Personal information
- Full name: Johanna Maria Frisk
- Date of birth: 19 March 1986 (age 39)
- Place of birth: Björklinge, Sweden
- Height: 5 ft 7 in (1.70 m)
- Position: Defender

Youth career
- SK Iron

Senior career*
- Years: Team / Apps / (Gls)
- 0000–2006: Bälinge IF
- 2006–2009: Umeå IK
- 2009: Los Angeles Sol / 1 / (0)
- 2010–2013: Tyresö FF / 58 / (0)

International career^{‡}
- 0000–2008: Sweden U-23 / 10
- 2009–2011: Sweden / 3 / (0)

= Johanna Frisk =

Swedish footballer

Johanna Maria Frisk (born 19 March 1986) is a Swedish former football defender who played for Tyresö FF of the Damallsvenskan for four seasons prior to her retirement in January 2014. She previously played for Umeå IK and in the United States for Los Angeles Sol of Women's Professional Soccer (WPS).
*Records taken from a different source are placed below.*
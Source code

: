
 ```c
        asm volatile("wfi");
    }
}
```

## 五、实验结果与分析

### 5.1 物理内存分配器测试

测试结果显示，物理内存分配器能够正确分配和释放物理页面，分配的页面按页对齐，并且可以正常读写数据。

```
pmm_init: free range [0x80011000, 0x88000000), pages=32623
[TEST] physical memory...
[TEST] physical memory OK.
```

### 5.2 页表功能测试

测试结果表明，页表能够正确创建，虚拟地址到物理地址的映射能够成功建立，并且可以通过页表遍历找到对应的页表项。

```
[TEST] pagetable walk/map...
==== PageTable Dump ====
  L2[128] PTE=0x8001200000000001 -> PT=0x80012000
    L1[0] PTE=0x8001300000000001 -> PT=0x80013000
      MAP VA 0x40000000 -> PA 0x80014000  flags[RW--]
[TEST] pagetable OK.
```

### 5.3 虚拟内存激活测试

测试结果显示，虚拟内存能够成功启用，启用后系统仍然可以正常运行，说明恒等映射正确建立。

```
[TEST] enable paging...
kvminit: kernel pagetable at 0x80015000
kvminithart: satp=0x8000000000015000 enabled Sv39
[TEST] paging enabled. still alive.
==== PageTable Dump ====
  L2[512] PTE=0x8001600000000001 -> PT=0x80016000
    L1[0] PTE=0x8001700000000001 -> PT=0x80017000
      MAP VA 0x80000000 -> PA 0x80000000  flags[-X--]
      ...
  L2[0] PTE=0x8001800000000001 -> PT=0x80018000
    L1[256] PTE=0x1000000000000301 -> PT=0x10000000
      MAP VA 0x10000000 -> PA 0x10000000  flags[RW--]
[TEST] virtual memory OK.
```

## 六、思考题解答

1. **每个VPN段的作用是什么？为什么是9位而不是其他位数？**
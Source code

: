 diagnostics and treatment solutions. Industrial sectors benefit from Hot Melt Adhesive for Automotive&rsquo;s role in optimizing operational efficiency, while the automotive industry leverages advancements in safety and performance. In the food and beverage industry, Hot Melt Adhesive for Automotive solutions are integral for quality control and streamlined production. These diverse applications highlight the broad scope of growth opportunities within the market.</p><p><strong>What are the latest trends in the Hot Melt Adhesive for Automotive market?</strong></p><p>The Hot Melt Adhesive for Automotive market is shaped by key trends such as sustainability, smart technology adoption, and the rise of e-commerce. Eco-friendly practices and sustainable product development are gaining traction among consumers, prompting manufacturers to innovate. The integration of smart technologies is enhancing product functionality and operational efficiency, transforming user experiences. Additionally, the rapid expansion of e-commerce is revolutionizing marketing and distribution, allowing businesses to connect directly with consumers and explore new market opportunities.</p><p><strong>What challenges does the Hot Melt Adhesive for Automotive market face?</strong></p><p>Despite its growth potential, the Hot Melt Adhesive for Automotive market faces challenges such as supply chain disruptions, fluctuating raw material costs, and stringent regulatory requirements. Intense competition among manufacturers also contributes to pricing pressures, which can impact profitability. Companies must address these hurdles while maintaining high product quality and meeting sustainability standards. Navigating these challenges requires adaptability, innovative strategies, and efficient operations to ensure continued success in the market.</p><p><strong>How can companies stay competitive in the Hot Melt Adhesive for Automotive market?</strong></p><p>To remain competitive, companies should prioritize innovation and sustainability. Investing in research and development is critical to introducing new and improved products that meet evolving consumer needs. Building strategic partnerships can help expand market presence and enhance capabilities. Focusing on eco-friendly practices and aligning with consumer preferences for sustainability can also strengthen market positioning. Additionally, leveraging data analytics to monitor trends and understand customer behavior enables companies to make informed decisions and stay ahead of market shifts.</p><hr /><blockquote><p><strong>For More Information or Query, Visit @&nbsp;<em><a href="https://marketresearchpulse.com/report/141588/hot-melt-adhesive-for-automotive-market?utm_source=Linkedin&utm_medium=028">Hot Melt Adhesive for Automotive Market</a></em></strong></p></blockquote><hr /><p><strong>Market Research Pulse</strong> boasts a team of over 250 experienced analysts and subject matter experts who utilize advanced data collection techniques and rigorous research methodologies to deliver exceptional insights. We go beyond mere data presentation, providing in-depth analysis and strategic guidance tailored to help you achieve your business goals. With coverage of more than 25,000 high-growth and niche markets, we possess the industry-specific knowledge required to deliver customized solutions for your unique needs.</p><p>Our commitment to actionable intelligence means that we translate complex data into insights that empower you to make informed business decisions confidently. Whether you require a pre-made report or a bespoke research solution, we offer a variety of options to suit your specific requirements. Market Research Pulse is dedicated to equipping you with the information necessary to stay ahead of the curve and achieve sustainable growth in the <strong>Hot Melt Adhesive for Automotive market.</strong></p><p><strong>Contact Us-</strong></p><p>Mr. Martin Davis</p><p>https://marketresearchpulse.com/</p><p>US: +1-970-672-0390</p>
Frisk made three appearances for the senior Sweden women's national football team.

Tyresö won the Damallsvenskan title for the first time in the 2012 season and Frisk collected her fourth league winner's medal, in addition to three won with Umeå. She was the team captain, but missed five months of the title-winning season with a meniscus injury. In January 2014, Frisk announced her retirement from football after she failed to overcome another serious knee injury.